President Roosevelt sent a message to the banquet: "With voice and pen, you have pleaded the cause of social justice and the right of the individual to happiness through economic security, a living wage, and an opportunity to share in the things that enrich and ennoble human life." Here was a rough draft of the famous "Second Bill of Rights" [Roosevelt] would propose five years later in his State of the Union Address.

Catholic social teaching had revolutionized the moral landscape of capitalism.7

Not a bad tribute for an alumnus whose alma mater is dedicated to the service of the common good!  

As church historian Jeffrey Burns has written, Ryan had "insisted that the social and economic problems that confronted the modern era were essentially moral problems, and as such, the ... church ... had an important role to play in the reconstruction of the social order.8

The common good as defined by recent popes
How does Catholic intellectual tradition understand the notion of the common good? Pope John XXIII defined the common good in his encyclical Mater et Magistra as "the sum total of conditions of social living, whereby persons are enabled more fully and readily to achieve their own perfection."9 And in Pacem in Terris he emphasized that the way to guarantee the common good is to uphold "personal rights and duties."10 The ecumenical council he convened added that the welfare of each individual and the common good are interdependent.11 John XXIII cautioned, however, that one's notion of the common good not be limited to one's own nation or society, but be seen as a transnational reality that is universal.12

His immediate successor, Pope Paul VI, deduced from this broader understanding, an obligation incumbent upon wealthy nations to reorient their terms of trade, investment policies and foreign aid.13

Perhaps it was from his own personal involvement in the Polish struggle to free itself from Communist control that Pope John Paul II viewed the commitment to the common good as a virtue – one he termed "solidarity." He defined the common good simply as "the good of all and of each individual."14 John Paul II expanded the notion of solidarity (or commitment to the common good) to include care of the environment.15 As Jesuit theologian David Hollenbach has pointed out: "John Paul II's call to include the good of the biosphere in the understanding of the common good is a genuinely new emphasis in church teaching that is likely to see further development in the future."16

The environment

It is the environment, and this university's role in protecting it, on which I will focus the remainder of my remarks.

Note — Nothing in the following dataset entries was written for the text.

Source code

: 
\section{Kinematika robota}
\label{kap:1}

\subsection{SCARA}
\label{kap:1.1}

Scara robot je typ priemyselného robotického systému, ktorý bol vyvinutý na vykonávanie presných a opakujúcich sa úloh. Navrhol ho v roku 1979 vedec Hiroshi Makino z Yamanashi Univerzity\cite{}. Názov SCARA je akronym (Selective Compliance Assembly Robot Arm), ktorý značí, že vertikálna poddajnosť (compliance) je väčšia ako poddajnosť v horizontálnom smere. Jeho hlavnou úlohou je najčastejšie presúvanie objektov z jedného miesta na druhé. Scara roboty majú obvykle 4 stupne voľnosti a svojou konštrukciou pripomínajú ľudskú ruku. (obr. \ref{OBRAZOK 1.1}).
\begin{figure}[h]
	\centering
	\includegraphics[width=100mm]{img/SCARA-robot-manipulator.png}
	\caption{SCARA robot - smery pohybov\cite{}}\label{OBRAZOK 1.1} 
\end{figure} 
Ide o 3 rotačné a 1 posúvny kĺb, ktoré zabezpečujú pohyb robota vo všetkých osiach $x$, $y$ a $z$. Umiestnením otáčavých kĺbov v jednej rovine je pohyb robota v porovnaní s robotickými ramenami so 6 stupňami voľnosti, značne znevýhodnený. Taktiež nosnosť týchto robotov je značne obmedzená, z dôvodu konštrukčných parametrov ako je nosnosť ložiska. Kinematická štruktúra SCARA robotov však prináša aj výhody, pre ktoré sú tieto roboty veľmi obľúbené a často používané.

About seven years ago, Dr. Nancy Zingale and I were in the midst of sponsoring conversations between the faculties of the University of St. Thomas and the University of Havana. I remember being struck with how deeply they were invested in the study of sustainable resource management. When Dr. James Vincent from our Department of Economics arrived in Havana, the Cuban faculty could hardly contain their excitement. They welcomed him like a Hollywood celebrity. Cl
early up to that point I had not been aware of the extent to which his work in developing economic metrics for sustainability had achieved international recognition.

Three years later I was privileged to spend a day at a fledgling Catholic university in Uganda. Again I was impressed to discover a state-of-the-art curriculum that gives prominence to professional ethics, especially in the areas of business and government studies, and to sustainable resource management, particularly in agricultural studies and eco-tourism. Commitment to care for the environment, in fact, is written into that East African university's mission statement.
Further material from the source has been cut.